Work to be completed: Nothing should be left out when you copy the entries below.
___ Excerpted data
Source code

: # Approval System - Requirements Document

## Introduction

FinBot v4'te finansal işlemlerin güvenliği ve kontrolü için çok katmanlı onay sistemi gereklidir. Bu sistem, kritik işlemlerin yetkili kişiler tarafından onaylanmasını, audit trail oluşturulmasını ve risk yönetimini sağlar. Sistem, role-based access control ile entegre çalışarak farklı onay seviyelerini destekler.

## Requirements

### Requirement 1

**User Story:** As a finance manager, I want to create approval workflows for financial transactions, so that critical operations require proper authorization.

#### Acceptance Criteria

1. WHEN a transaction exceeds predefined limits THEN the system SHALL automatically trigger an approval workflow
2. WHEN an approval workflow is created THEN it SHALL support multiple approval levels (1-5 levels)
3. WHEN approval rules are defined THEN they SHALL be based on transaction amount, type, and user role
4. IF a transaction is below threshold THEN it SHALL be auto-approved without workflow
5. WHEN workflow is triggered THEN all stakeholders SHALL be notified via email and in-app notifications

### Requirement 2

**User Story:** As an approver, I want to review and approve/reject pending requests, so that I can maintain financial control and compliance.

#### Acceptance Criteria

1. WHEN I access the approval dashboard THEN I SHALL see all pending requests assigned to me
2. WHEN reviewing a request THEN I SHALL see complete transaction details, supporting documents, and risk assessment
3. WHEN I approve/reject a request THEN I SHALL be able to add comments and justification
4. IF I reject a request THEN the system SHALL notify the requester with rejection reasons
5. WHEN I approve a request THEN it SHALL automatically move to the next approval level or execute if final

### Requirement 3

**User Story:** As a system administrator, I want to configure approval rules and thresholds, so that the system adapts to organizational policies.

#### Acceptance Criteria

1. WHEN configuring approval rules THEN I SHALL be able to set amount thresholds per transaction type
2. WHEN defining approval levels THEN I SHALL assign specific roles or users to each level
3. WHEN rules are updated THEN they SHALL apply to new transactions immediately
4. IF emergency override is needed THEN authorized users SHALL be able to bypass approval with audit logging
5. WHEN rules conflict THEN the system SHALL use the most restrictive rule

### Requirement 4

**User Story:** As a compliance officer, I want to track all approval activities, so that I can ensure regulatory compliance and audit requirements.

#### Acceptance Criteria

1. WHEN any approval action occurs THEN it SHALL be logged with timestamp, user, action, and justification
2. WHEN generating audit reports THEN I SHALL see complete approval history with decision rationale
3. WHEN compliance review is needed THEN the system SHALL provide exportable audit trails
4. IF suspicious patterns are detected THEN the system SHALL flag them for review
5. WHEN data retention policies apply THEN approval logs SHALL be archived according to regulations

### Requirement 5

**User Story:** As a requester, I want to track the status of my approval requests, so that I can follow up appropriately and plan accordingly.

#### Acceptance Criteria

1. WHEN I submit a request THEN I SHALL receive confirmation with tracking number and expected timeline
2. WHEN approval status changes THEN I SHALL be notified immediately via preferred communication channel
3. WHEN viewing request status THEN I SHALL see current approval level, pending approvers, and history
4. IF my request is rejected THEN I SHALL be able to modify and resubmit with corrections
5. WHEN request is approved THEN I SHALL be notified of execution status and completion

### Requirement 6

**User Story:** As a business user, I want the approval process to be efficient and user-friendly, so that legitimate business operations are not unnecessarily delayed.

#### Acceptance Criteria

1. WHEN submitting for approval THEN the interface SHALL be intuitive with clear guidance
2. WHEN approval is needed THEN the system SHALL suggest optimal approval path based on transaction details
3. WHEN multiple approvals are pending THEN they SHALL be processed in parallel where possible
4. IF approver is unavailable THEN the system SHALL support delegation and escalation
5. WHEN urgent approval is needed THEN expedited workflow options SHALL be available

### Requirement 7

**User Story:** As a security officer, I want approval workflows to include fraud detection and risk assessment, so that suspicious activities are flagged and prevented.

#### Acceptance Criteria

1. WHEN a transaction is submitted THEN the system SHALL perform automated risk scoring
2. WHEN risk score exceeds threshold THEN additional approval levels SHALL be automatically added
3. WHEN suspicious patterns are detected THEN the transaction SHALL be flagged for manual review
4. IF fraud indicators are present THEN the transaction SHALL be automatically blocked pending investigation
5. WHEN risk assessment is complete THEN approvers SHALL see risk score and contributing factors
______
Exercise answer:
Source code

: # Approval System - Requirements Document

## Introduction

FinBot v4'te finansal işlemlerin güvenliği ve kontrolü için çok katmanlı onay sistemi gereklidir. Bu sistem, kritik işlemlerin yetkili kişiler tarafından onaylanmasını, audit trail oluşturulmasını ve risk yönetimini sağlar. Sistem, role-based access control ile entegre çalışarak farklı onay seviyelerini destekler.

## Requirements

### Requirement 1

**User Story:** As a finance manager, I want to create approval workflows for financial transactions, so that critical operations require proper authorization.

#### Acceptance Criteria

1. WHEN a transaction exceeds predefined limits THEN the system SHALL automatically trigger an approval workflow
2. WHEN an approval workflow is created THEN it SHALL support multiple approval levels (1-5 levels)
3. WHEN approval rules are defined THEN they SHALL be based on transaction amount, type, and user role
4. IF a transaction is below threshold THEN it SHALL be auto-approved without workflow
5. WHEN workflow is triggered THEN all stakeholders SHALL be notified via email and in-app notifications

### Requirement 2

**User Story:** As an approver, I want to review and approve/reject pending requests, so that I can maintain financial control and compliance.

#### Acceptance Criteria

1. WHEN I access the approval dashboard THEN I SHALL see all pending requests assigned to me
2. WHEN reviewing a request THEN I SHALL see complete transaction details, supporting documents, and risk assessment
3. WHEN I approve/reject a request THEN I SHALL be able to add comments and justification
4. IF I reject a request THEN the system SHALL notify the requester with rejection reasons
5. WHEN I approve a request THEN it SHALL automatically move to the next approval level or execute if final

### Requirement 3

**User Story:** As a system administrator, I want to configure approval rules and thresholds, so that the system adapts to organizational policies.

#### Acceptance Criteria

1. WHEN configuring approval rules THEN I SHALL be able to set amount thresholds per transaction type
2. WHEN defining approval levels THEN I SHALL assign specific roles or users to each level
3. WHEN rules are updated THEN they SHALL apply to new transactions immediately
4. IF emergency override is needed THEN authorized users SHALL be able to bypass approval with audit logging
5. WHEN rules conflict THEN the system SHALL use the most restrictive rule

### Requirement 4

**User Story:** As a compliance officer, I want to track all approval activities, so that I can ensure regulatory compliance and audit requirements.

#### Acceptance Criteria

1. WHEN any approval action occurs THEN it SHALL be logged with timestamp, user, action, and justification
2. WHEN generating audit reports THEN I SHALL see complete approval history with decision rationale
3. WHEN compliance review is needed THEN the system SHALL provide exportable audit trails
4. IF suspicious patterns are detected THEN the system SHALL flag them for review
5. WHEN data retention policies apply THEN approval logs SHALL be archived according to regulations

### Requirement 5

**User Story:** As a requester, I want to track the status of my approval requests, so that I can follow up appropriately and plan accordingly.

#### Acceptance Criteria

1. WHEN I submit a request THEN I SHALL receive confirmation with tracking number and expected timeline
2. WHEN approval status changes THEN I SHALL be notified immediately via preferred communication channel
3. WHEN viewing request status THEN I SHALL see current approval level, pending approvers, and history
4. IF my request is rejected THEN I SHALL be able to modify and resubmit with corrections
5. WHEN request is approved THEN I SHALL be notified of execution status and completion

### Requirement 6

**User Story:** As a business user, I want the approval process to be efficient and user-friendly, so that legitimate business operations are not unnecessarily delayed.

#### Acceptance Criteria

1. WHEN submitting for approval THEN the interface SHALL be intuitive with clear guidance
2. WHEN approval is needed THEN the system SHALL suggest optimal approval path based on transaction details
3. WHEN multiple approvals are pending THEN they SHALL be processed in parallel where possible
4. IF approver is unavailable THEN the system SHALL support delegation and escalation
5. WHEN urgent approval is needed THEN expedited workflow options SHALL be available

### Requirement 7

**User Story:** As a security officer, I want approval workflows to include fraud detection and risk assessment, so that suspicious activities are flagged and prevented.

#### Acceptance Criteria

1. WHEN a transaction is submitted THEN the system SHALL perform automated risk scoring
2. WHEN risk score exceeds threshold THEN additional approval levels SHALL be automatically added
3. WHEN suspicious patterns are detected THEN the transaction SHALL be flagged for manual review
4. IF fraud indicators are present THEN the transaction SHALL be automatically blocked pending investigation
5. WHEN risk assessment is complete THEN approvers SHALL see risk score and contributing factors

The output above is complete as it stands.